Problem description:
Two lines below mark the span: the one containing "- [Material UI](https://material-ui.com/)" and the one containing "Launches the jest". Set down both, plus every line between, exactly as they stand, and nothing else.

Excerpted data:
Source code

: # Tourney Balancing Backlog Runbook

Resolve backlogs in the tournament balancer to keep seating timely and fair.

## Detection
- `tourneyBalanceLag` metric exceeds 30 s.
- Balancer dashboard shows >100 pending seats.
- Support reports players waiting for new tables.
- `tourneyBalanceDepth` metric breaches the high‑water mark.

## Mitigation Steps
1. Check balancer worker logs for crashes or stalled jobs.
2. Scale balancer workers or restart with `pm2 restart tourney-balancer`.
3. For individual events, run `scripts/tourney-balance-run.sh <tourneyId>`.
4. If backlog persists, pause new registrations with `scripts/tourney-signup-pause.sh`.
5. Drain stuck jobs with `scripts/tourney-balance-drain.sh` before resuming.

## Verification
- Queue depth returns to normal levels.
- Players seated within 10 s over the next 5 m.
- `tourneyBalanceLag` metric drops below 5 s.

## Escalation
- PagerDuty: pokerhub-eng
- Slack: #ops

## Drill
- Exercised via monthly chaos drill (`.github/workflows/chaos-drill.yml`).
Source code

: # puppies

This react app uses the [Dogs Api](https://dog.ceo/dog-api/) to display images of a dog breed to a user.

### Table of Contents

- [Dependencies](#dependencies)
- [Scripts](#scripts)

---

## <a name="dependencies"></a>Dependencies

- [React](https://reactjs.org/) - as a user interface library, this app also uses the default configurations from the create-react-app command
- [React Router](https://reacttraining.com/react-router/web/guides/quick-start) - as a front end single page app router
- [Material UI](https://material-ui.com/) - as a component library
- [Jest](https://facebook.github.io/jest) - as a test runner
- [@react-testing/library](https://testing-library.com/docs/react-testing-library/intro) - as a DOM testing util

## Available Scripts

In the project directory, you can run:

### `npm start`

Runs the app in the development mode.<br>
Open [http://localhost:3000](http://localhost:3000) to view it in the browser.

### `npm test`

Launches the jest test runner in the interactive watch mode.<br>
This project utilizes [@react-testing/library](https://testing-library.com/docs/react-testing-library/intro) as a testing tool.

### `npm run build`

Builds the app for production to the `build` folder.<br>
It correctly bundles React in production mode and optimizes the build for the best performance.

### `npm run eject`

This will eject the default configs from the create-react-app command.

Problem solution:
- [Material UI](https://material-ui.com/) - as a component library
- [Jest](https://facebook.github.io/jest) - as a test runner
- [@react-testing/library](https://testing-library.com/docs/react-testing-library/intro) - as a DOM testing util

## Available Scripts

In the project directory, you can run:

### `npm start`

Runs the app in the development mode.<br>
Open [http://localhost:3000](http://localhost:3000) to view it in the browser.

### `npm test`

Launches the jest test runner in the interactive watch mode.<br>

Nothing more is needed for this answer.